The problem >>
Where the records below show a line containing "- You can also", start copying; end with the line containing "properties page, click", and copy it too.

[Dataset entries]
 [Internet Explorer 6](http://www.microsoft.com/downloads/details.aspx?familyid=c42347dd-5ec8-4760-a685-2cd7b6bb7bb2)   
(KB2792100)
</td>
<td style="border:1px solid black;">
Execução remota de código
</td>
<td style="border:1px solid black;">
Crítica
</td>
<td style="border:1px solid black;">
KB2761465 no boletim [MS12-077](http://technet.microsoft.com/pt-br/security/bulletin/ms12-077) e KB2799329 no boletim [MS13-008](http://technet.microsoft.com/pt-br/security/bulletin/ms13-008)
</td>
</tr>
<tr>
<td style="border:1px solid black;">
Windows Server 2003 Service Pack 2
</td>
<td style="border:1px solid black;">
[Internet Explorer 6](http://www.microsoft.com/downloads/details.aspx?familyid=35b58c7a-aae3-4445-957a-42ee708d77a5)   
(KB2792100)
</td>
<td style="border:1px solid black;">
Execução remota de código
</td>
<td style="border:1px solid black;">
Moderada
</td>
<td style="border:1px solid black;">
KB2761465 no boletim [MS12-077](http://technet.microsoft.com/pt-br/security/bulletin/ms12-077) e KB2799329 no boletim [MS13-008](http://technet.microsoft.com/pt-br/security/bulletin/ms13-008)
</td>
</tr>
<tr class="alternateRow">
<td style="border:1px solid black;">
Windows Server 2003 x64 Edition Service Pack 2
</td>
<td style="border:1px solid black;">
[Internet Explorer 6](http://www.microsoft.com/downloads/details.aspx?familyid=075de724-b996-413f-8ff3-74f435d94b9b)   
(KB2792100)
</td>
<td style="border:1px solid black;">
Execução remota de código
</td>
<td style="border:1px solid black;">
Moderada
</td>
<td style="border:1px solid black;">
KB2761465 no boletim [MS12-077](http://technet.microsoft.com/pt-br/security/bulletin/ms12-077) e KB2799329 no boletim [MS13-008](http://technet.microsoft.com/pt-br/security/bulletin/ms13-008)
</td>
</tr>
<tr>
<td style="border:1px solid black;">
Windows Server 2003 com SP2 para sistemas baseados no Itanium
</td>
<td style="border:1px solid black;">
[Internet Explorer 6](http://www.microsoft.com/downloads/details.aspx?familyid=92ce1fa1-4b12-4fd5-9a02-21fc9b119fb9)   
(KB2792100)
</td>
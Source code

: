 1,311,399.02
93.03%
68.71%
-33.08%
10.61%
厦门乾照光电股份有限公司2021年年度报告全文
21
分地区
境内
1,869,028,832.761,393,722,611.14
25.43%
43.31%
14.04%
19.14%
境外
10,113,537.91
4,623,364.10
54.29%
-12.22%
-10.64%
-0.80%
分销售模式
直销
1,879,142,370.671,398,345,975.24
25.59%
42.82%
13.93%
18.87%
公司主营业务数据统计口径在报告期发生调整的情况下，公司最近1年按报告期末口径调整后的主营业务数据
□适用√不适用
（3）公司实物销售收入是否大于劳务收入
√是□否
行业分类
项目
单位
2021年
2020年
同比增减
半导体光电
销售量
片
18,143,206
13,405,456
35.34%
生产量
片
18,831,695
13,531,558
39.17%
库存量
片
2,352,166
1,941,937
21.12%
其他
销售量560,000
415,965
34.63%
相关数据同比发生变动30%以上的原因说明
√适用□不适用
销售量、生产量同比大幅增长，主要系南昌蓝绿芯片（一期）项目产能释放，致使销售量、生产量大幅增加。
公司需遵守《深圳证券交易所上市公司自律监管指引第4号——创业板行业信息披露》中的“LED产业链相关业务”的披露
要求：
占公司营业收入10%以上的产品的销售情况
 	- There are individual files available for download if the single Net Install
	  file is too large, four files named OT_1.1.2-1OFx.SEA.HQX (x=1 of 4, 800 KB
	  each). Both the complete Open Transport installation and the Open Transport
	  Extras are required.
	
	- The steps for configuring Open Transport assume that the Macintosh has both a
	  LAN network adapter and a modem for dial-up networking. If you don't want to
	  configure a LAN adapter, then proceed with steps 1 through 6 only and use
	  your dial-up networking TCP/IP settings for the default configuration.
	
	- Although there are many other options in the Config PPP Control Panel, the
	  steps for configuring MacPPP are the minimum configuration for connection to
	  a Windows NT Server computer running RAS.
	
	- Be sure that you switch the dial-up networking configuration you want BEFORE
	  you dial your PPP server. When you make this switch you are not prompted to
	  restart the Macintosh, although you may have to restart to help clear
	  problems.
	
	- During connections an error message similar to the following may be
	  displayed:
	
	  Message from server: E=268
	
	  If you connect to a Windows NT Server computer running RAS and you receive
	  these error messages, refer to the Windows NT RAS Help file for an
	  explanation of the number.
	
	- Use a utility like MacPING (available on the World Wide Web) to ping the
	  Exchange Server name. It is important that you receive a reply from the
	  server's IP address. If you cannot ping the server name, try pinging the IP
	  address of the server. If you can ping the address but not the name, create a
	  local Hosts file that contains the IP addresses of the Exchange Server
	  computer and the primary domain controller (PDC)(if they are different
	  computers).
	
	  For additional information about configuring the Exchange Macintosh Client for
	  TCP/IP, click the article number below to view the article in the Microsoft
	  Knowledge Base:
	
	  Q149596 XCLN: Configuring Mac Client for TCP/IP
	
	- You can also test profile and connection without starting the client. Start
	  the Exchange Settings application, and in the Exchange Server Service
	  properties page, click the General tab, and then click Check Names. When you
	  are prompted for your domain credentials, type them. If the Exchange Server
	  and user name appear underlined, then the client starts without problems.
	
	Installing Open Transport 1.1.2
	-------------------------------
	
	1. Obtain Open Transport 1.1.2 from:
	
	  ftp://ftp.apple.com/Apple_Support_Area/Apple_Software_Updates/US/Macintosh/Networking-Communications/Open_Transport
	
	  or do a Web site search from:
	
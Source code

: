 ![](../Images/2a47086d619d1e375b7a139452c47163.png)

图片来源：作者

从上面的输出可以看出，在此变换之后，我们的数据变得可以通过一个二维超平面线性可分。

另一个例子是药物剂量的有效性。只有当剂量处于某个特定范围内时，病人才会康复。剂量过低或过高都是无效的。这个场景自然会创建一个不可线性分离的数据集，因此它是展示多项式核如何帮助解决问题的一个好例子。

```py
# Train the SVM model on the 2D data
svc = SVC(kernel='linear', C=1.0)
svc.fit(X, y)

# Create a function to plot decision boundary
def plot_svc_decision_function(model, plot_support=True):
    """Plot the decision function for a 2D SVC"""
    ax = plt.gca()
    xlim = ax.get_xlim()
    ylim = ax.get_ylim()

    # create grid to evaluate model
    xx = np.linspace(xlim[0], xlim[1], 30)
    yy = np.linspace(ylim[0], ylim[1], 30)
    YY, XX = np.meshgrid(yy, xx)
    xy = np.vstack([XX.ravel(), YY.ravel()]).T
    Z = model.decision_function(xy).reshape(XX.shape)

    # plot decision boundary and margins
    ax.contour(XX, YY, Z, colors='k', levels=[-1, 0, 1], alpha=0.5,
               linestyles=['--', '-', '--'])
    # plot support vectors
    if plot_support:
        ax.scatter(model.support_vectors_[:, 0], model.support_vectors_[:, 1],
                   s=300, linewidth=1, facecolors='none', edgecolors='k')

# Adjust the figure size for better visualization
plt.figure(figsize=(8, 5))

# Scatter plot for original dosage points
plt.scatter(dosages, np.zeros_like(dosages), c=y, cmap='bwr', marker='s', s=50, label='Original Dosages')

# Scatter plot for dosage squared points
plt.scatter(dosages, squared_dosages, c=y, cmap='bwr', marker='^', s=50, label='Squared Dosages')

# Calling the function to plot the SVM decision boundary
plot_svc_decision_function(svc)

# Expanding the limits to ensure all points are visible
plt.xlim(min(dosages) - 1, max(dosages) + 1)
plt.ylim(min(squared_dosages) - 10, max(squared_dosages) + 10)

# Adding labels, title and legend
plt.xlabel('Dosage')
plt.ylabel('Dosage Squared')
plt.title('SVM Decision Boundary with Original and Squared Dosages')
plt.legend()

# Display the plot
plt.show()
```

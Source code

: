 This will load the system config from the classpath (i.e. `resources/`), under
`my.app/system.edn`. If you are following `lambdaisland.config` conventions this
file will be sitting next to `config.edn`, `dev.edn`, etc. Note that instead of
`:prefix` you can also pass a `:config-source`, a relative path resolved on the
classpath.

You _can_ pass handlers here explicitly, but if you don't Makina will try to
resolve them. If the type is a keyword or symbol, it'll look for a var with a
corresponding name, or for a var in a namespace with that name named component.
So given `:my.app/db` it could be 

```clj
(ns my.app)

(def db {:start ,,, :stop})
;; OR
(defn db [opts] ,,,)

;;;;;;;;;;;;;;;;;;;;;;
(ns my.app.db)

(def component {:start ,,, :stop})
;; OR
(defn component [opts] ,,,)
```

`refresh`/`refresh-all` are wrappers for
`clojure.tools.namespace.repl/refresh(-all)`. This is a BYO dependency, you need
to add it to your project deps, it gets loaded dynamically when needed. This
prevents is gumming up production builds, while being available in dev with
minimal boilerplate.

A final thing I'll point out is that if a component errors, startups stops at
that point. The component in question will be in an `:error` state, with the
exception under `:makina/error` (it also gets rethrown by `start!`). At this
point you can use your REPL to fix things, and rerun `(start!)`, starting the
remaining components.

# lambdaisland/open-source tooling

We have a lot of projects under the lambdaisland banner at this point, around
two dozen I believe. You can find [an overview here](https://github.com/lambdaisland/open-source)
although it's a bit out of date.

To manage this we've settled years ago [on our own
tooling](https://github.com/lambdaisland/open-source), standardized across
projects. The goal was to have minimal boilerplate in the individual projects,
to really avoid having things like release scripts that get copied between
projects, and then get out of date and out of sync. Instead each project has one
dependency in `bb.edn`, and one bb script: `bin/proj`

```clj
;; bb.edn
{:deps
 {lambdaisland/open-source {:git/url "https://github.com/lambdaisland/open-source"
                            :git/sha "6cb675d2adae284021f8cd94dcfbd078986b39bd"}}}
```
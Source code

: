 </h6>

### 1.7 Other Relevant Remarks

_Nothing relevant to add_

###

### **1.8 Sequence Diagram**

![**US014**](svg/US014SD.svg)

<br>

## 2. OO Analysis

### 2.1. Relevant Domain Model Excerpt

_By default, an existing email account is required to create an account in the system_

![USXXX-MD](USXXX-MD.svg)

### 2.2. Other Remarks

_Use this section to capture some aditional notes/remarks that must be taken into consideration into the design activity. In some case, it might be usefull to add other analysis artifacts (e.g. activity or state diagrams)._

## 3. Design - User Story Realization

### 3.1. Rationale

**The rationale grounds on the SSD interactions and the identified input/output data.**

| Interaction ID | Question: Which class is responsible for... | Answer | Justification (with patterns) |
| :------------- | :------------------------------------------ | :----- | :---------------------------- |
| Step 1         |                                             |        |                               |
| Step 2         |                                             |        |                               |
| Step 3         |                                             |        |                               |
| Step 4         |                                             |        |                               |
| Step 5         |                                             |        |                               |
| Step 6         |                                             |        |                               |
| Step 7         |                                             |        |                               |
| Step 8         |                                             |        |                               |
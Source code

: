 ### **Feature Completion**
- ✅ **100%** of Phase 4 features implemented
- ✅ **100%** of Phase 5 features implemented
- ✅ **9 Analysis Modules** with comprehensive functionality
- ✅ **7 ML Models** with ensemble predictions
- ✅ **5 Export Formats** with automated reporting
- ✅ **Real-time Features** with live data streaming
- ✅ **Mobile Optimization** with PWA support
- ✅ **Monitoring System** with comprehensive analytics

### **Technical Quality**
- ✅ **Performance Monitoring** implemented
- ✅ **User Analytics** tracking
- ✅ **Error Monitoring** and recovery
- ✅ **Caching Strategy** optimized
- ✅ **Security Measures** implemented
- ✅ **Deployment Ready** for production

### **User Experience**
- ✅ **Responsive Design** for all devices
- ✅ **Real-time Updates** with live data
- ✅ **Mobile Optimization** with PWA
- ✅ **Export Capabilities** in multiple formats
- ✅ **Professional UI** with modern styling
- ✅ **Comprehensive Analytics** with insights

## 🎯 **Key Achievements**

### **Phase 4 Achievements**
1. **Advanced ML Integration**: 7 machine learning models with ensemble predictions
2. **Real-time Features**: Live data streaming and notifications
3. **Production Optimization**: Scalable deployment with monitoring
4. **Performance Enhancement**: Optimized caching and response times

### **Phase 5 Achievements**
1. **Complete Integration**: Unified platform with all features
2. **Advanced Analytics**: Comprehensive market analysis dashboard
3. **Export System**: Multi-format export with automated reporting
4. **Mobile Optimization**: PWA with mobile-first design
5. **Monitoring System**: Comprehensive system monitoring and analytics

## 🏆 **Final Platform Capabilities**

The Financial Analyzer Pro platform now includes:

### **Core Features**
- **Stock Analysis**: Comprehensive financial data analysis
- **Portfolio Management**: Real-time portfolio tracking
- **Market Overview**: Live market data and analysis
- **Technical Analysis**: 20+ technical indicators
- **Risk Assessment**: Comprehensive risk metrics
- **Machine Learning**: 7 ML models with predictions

Solution to this exercise >>
	- You can also test profile and connection without starting the client. Start
	  the Exchange Settings application, and in the Exchange Server Service
	  properties page, click the General tab, and then click Check Names. When you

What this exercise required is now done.